TO DO
In the lines below, look for "approval". Copy each line where it appears.

SUPPLIED RECORDS
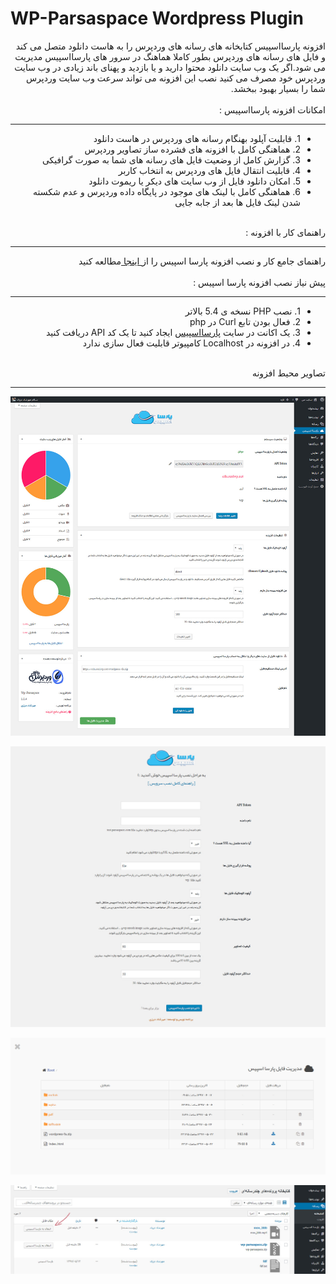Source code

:# WP-Parsaspace Wordpress Plugin
<div dir="rtl">افزونه پارسااسپیس کتابخانه های رسانه های وردپرس را به هاست دانلود متصل می کند و فایل های رسانه های وردپرس بطور کاملا هماهنگ در سرور های پارسااسپیس مدیریت می شود.اگر یک وب سایت دانلود محتوا دارید و یا بازدید و پهنای باند زیادی در وب سایت وردپرس خود مصرف می کنید نصب این افزونه می تواند سرعت وب سایت وردپرس شما را بسیار بهبود ببخشد.</div>
<br />
<div dir="rtl">امکانات افزونه پارسااسپیس :</div>
<hr>
<div dir="rtl"><ul>
  <li>1. قابلیت آپلود بهنگام رسانه های وردپرس در هاست دانلود</li>
  <li>2. هماهنگی کامل با افزونه های فشرده ساز تصاویر وردپرس</li>
  <li>3. گزارش کامل از وضعیت فایل های رسانه های شما به صورت گرافیکی</li>
  <li>4. قابلیت انتقال فایل های وردپرس به انتخاب کاربر</li>
  <li>5. امکان دانلود فایل از وب سایت های دیکر یا ریموت دانلود</li>
  <li>6. هماهنگی کامل با لینک های موجود در پایگاه داده وردپرس و عدم شکسته شدن لینک فایل ها بعد از جابه جایی</li>
</ul></div>
<br />
<div dir="rtl">راهنمای کار با افزونه :</div>
<hr>
<div dir="rtl">راهنمای جامع کار و نصب افزونه پارسا اسپیس را از<a href="https://realwp.net/wp-parsaspace/" target="_blank"> اینجا </a> مطالعه کنید</div>
<br />
<div dir="rtl">پیش نیاز نصب افزونه پارسا اسپیس :</div>
<hr>
<div dir="rtl">
<ul>
  <li>1. نصب PHP نسخه ی 5.4 بالاتر</li>
  <li>2. فعال بودن تابع Curl در php</li>
  <li>3. یک اکانت در سایت <a href="http://parsaspace.com/" target="_blank">پارسااسپیس</a> ایجاد کنید تا یک کد API دریافت کنید</li>
  <li>4. در افزونه در Localhost کامپیوتر قابلیت فعال سازی ندارد</li>
</ul>
</div>
<br />
<div dir="rtl">تصاویر محیط افزونه</div>
<hr>

<p align="center">
  <img src="https://raw.githubusercontent.com/mehrshaddarzi/wp-parsaspace/master/screenshot-1.jpg" title="wp-parsaspace">
</p>
<p align="center">
  <img src="https://raw.githubusercontent.com/mehrshaddarzi/wp-parsaspace/master/screenshot-2.jpg" title="wp-parsaspace">
</p>
<p align="center">
  <img src="https://raw.githubusercontent.com/mehrshaddarzi/wp-parsaspace/master/screenshot-3.jpg" title="wp-parsaspace">
</p>
<p align="center">
  <img src="https://raw.githubusercontent.com/mehrshaddarzi/wp-parsaspace/master/screenshot-4.jpg" title="wp-parsaspace">
</p>
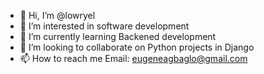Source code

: - 👋 Hi, I’m @lowryel
- 👀 I’m interested in software development
- 🌱 I’m currently learning Backened development
- 💞️ I’m looking to collaborate on Python projects in Django
- 📫 How to reach me Email: eugeneagbaglo@gmail.com

<!---
lowryel/lowryel is a ✨ special ✨ repository because its `README.md` (this file) appears on your GitHub profile.
You can click the Preview link to take a look at your changes.
--->
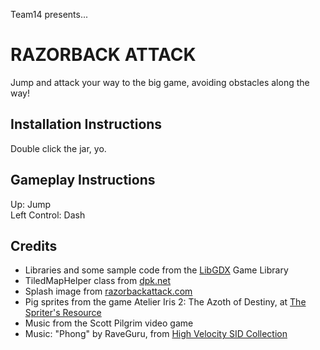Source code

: Team14 presents...

# RAZORBACK ATTACK

Jump and attack your way to the big game, avoiding obstacles along the way!  

## Installation Instructions

Double click the jar, yo.  

## Gameplay Instructions

Up: Jump  
Left Control: Dash  

## Credits

- Libraries and some sample code from the [LibGDX](http://code.google.com/p/libgdx/) Game Library
- TiledMapHelper class from [dpk.net](http://dpk.net/2011/05/01/libgdx-box2d-tiled-maps-full-working-example-part-1/)
- Splash image from [razorbackattack.com](http://www.razorbackattack.com/)
- Pig sprites from the game Atelier Iris 2: The Azoth of Destiny, at [The Spriter's Resource](http://www.spriters-resource.com/community/showthread.php?tid=10934)
- Music from the Scott Pilgrim video game
- Music: "Phong" by RaveGuru, from [High Velocity SID Collection](http://www.hvsc.de/)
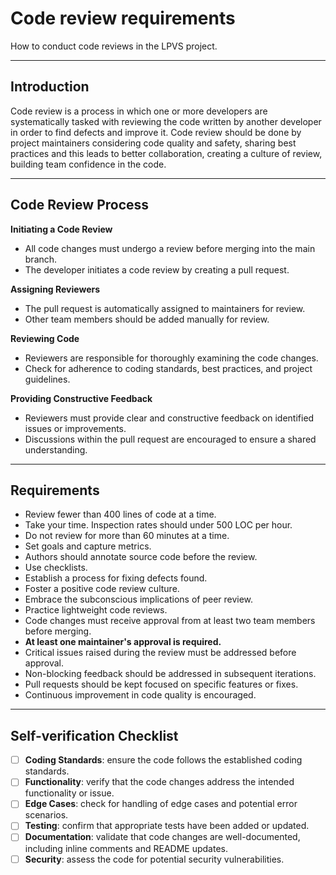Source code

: # Code review requirements

How to conduct code reviews in the LPVS project.

---

## Introduction
Code review is a process in which one or more developers are systematically tasked with reviewing 
the code written by another developer in order to find defects and improve it. Code review should 
be done by project maintainers considering code quality and safety, sharing best practices and this 
leads to better collaboration, creating a culture of review, building team confidence in the code.

---

## Code Review Process

**Initiating a Code Review**

   - All code changes must undergo a review before merging into the main branch.
   - The developer initiates a code review by creating a pull request.

**Assigning Reviewers**

   - The pull request is automatically assigned to maintainers for review.
   - Other team members should be added manually for review.

**Reviewing Code**

   - Reviewers are responsible for thoroughly examining the code changes.
   - Check for adherence to coding standards, best practices, and project guidelines.

**Providing Constructive Feedback**

   - Reviewers must provide clear and constructive feedback on identified issues or improvements.
   - Discussions within the pull request are encouraged to ensure a shared understanding.

---

## Requirements

* Review fewer than 400 lines of code at a time.
* Take your time. Inspection rates should under 500 LOC per hour.
* Do not review for more than 60 minutes at a time.
* Set goals and capture metrics.
* Authors should annotate source code before the review.
* Use checklists.
* Establish a process for fixing defects found.
* Foster a positive code review culture.
* Embrace the subconscious implications of peer review.
* Practice lightweight code reviews.
* Code changes must receive approval from at least two team members before merging.
* **At least one maintainer's approval is required.**
* Critical issues raised during the review must be addressed before approval.
* Non-blocking feedback should be addressed in subsequent iterations.
* Pull requests should be kept focused on specific features or fixes.
* Continuous improvement in code quality is encouraged.

---

## Self-verification Checklist

- [ ] **Coding Standards**: ensure the code follows the established coding standards.
- [ ] **Functionality**: verify that the code changes address the intended functionality or issue.
- [ ] **Edge Cases**: check for handling of edge cases and potential error scenarios.
- [ ] **Testing**: confirm that appropriate tests have been added or updated.
- [ ] **Documentation**: validate that code changes are well-documented, including inline comments and README updates.
- [ ] **Security**: assess the code for potential security vulnerabilities.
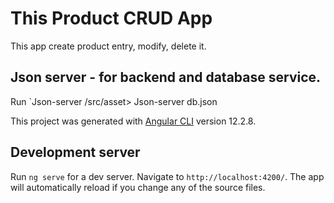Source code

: # This Product CRUD App
This app create product entry, modify, delete it.

## Json server - for backend and database service. 
Run `Json-server 
/src/asset> Json-server db.json

This project was generated with [Angular CLI](https://github.com/angular/angular-cli) version 12.2.8.

## Development server

Run `ng serve` for a dev server. Navigate to `http://localhost:4200/`. The app will automatically reload if you change any of the source files.

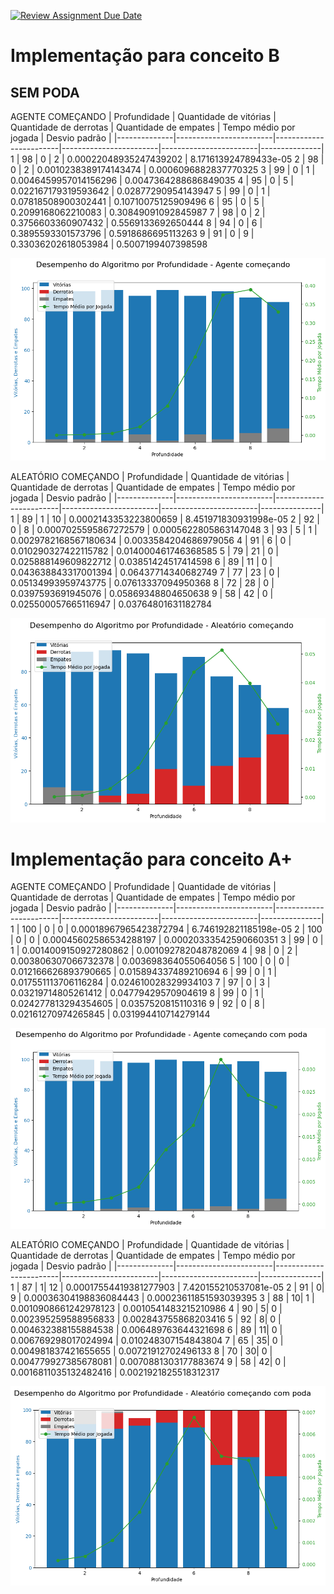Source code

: [![Review Assignment Due Date](https://classroom.github.com/assets/deadline-readme-button-24ddc0f5d75046c5622901739e7c5dd533143b0c8e959d652212380cedb1ea36.svg)](https://classroom.github.com/a/qTtNQURN)

# Implementação para conceito B
## SEM PODA

AGENTE COMEÇANDO
| Profundidade | Quantidade de vitórias | Quantidade de derrotas | Quantidade de empates | Tempo médio por jogada | Desvio padrão |
|--------------|------------------------|------------------------|------------------------|------------------------|---------------|
1 | 98 | 0 | 2 | 0.00022048935247439202 | 8.171613924789433e-05 
2 | 98 | 0 | 2 | 0.0010238389174143474 | 0.0006096882837770325 
3 | 99 | 0 | 1 | 0.0046459957014156296 | 0.0047364288686849035 
4 | 95 | 0 | 5 | 0.022167179319593642 | 0.02877290954143947 
5 | 99 | 0 | 1 | 0.07818508900302441 | 0.10710075125909496 
6 | 95 | 0 | 5 | 0.2099168062210083 | 0.30849091092845987 
7 | 98 | 0 | 2 | 0.3756603360907432 | 0.5569133692650444 
8 | 94 | 0 | 6 | 0.3895593301573796 | 0.5918686695113263 
9 | 91 | 0 | 9 | 0.33036202618053984 | 0.5007199407398598 

<img src="graficos/agente_sempoda.png" alt="Descrição da imagem">


ALEATÓRIO COMEÇANDO
| Profundidade | Quantidade de vitórias | Quantidade de derrotas | Quantidade de empates | Tempo médio por jogada | Desvio padrão |
|--------------|------------------------|------------------------|------------------------|------------------------|---------------|
1 | 89 | 1 | 10 | 0.0002143353223800659 | 8.451971830931998e-05 
2 | 92 | 0 | 8 | 0.0007025595867272579 | 0.0005622805863147048 
3 | 93 | 5 | 1 | 0.0029782168567180634 | 0.0033584204686979056 
4 | 91 | 6 | 0 | 0.010290327422115782 | 0.014000461746368585 
5 | 79 | 21 | 0 | 0.025888149609822712 | 0.03851424517414598 
6 | 89 | 11 | 0 | 0.043638843317001394 | 0.06437714340682749 
7 | 77 | 23 | 0 | 0.05134993959743775 | 0.07613337094950368 
8 | 72 | 28 | 0 | 0.0397593691945076 | 0.05869348804650638 
9 | 58 | 42 | 0 | 0.025500057665116947 | 0.03764801631182784 

<img src="graficos/random_sempoda.png" alt="Descrição da imagem">



# Implementação para conceito A+
AGENTE COMEÇANDO
| Profundidade | Quantidade de vitórias | Quantidade de derrotas | Quantidade de empates | Tempo médio por jogada | Desvio padrão |
|--------------|------------------------|------------------------|------------------------|------------------------|---------------|
1 | 100 | 0 | 0 | 0.00018967965423872794 | 6.746192821185198e-05 
2 | 100 | 0 | 0 | 0.00045602586534288197 | 0.00020333542590660351 
3 | 99 | 0 | 1 | 0.0014009150927280862 | 0.001092782048782069 
4 | 98 | 0 | 2 | 0.003806307066732378 | 0.003698364055064056 
5 | 100 | 0 | 0 | 0.012166626893790665 | 0.015894337489210694 
6 | 99 | 0 | 1 | 0.017551113706116284 | 0.024610028329934103 
7 | 97 | 0 | 3 | 0.03219714805261412 | 0.04779429570904619 
8 | 99 | 0 | 1 | 0.024277813294354605 | 0.0357520815110316 
9 | 92 | 0 | 8 | 0.02161270974265845 | 0.031994410714279144 

<img src="graficos/agente_compoda.png" alt="Descrição da imagem">




ALEATÓRIO COMEÇANDO
| Profundidade | Quantidade de vitórias | Quantidade de derrotas | Quantidade de empates | Tempo médio por jogada | Desvio padrão |
|--------------|------------------------|------------------------|------------------------|------------------------|---------------|
1  | 87 | 1| 12 | 0.00017554419381277903 | 7.420155210537081e-05 
2  | 91 | 0| 9 | 0.00036304198836084443 | 0.00023611851593039395 
3  | 88 | 10| 1 | 0.0010908661242978123 | 0.0010541483215210986 
4  | 90 | 5| 0 | 0.002395259588956833 | 0.002843755868203416 
5  | 92 | 8| 0 | 0.004632388155884538 | 0.006489763644321698 
6  | 89 | 11| 0 | 0.006769298017024994 | 0.010248307154843804 
7  | 65 | 35| 0 | 0.004981837421655655 | 0.00721912702496133 
8  | 70 | 30| 0 | 0.004779927385678081 | 0.0070881303177883674 
9  | 58 | 42| 0 | 0.0016811035132482416 | 0.0021921825518312317 

<img src="graficos/random_compoda.png" alt="Descrição da imagem">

ANSWER SECTION
* Code changes must receive approval from at least two team members before merging.
* **At least one maintainer's approval is required.**
* Critical issues raised during the review must be addressed before approval.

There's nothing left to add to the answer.